Card 9606.1.4concept
Question

What does a straight line through the origin show?

Answer

The two plotted quantities are **directly proportional**.

Card 9616.1.4concept
Question

Straight line, but it does NOT pass through the origin — what does that mean?

Answer

The relationship is **linear but NOT directly proportional** (there is a non-zero intercept c).

Card 9626.1.4process
Question

How can you test 'directly proportional' from a table without a graph?

Answer

Check the **ratio Y/X is constant** across the rows. Different ratios → not proportional.

Card 9636.1.4process
Question

To straighten a law like y = k·x², what do you plot?

Answer

**y (up) against x² (across)** — then the gradient is k.

Card 9646.1.4process
Question

To straighten a law like y = k·√x, what do you plot?

Answer

**y (up) against √x (across)** — then the gradient is k.

Card 9656.1.4concept
Question

After linearizing, what is the gradient?

Answer

A **physics quantity** (a constant in the law) — quote it **with units**, never 'just a number'.

Card 9666.1.4formula
Question

Data booklet rule: uncertainty in y = ab/c?

Answer

Add **fractional** uncertainties: Δy/y = Δa/a + Δb/b + Δc/c.

Card 9676.1.4formula
Question

Data booklet rule: uncertainty in y = aⁿ?

Answer

Multiply the fractional uncertainty by |n|: Δy/y = |n·Δa/a| (e.g. ×½ for a square root).

Card 9686.1.4concept
Question

Why must the gradient line you choose make the graph straight?

Answer

A straight line has one gradient you can read directly; a curve has a changing slope you cannot read as a single value.

Card 9696.1.5definition
Question

What is a control variable?

Answer

A quantity you deliberately keep **constant** during an experiment so it can't affect the result and the test stays fair.

Card 9706.1.5definition
Question

What is an anomaly (anomalous reading)?

Answer

A reading clearly **out of line** with the others (a one-off mistake) — discard it before averaging.

Card 9716.1.5concept
Question

Why repeat a reading and average it?

Answer

To reduce **random** uncertainty — the chance scatter up and down partly **cancels**, so the mean is more reliable.

Card 9726.1.5concept
Question

Does averaging reduce a systematic error?

Answer

**No** — a systematic error shifts every reading the same way.
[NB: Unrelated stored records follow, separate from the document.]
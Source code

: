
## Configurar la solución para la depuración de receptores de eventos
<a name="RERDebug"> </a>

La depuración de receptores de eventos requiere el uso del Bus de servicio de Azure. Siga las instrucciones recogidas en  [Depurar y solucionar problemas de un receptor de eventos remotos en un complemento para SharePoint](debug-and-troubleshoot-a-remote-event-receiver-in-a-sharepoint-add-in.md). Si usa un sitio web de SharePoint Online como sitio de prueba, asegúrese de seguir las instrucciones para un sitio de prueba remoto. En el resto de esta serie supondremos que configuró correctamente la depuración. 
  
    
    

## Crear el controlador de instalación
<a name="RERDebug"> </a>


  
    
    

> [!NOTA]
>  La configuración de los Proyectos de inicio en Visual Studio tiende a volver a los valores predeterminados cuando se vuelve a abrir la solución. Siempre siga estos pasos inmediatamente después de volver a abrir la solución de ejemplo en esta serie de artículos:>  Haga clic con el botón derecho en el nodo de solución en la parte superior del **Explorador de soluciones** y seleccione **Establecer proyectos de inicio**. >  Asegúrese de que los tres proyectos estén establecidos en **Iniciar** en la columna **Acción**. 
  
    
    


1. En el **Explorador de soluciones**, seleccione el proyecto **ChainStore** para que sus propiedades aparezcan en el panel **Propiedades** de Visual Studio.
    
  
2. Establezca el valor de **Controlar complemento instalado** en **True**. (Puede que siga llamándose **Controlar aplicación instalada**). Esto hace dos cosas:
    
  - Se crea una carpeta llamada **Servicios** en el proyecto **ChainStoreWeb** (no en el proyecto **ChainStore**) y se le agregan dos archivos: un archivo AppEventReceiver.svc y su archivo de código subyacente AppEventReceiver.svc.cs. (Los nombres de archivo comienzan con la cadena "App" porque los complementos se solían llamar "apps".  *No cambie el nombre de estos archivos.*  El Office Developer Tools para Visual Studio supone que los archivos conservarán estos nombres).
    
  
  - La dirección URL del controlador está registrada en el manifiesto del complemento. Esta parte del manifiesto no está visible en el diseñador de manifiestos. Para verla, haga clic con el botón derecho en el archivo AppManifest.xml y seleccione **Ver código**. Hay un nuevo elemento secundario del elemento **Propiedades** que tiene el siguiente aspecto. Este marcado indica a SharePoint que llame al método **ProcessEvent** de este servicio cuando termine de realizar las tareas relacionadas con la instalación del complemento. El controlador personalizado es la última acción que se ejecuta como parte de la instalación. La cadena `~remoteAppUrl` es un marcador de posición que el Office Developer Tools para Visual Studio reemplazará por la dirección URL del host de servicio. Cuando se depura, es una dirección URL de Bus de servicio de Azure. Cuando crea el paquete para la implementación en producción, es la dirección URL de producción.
Fix the instrument or method (e.g. zero it).

Card 9736.1.5comparison
Question

Random vs systematic — quick test?

Answer

Random = readings **scatter** around the true value (cured by averaging). Systematic = all readings **shifted** one way (not cured by averaging).

Card 9746.1.5definition
Question

What is dimensional analysis?

Answer

Balancing the **fundamental SI units** (kg, m, s, A) on both sides of an equation — to find an unknown power or state a constant's units.

Card 9756.1.5concept
Question

How do you find the units of a gradient?

Answer

Divide the **y-axis units by the x-axis units** (gradient = rise ÷ run), then simplify.

Card 9766.1.5process
Question

How do you find an unknown exponent from units?

Answer

Balance the **base units one at a time** — each base unit (kg, m, s) gives one equation for the powers.

Card 9776.1.5definition
Question

Fundamental SI units of force?

Answer

**kg m s⁻²** (the newton, N = kg m s⁻²).

Card 9786.1.5definition
Question

Fundamental SI units of energy?

Answer

**kg m² s⁻²** (the joule, J = N m = kg m² s⁻²).

Card 9796.1.5formula
Question

Uncertainty rule for y = ab ÷ c (given)?

Answer

Add the **fractional** uncertainties: $\dfrac{\Delta y}{y} = \dfrac{\Delta a}{a} + \dfrac{\Delta b}{b} + \dfrac{\Delta c}{c}$.

Card 9806.1.5formula
Question

Uncertainty rule for y = a + b or a − b?

Answer

Add the **absolute** uncertainties: $\Delta y = \Delta a + \Delta b$ (it's a derived rule, not always printed).

Card 9816.1.5formula
Question

Uncertainty rule for y = aⁿ (given)?

Answer

Multiply the fractional uncertainty by $|n|$: $\dfrac{\Delta y}{y} = |n|\,\dfrac{\Delta a}{a}$.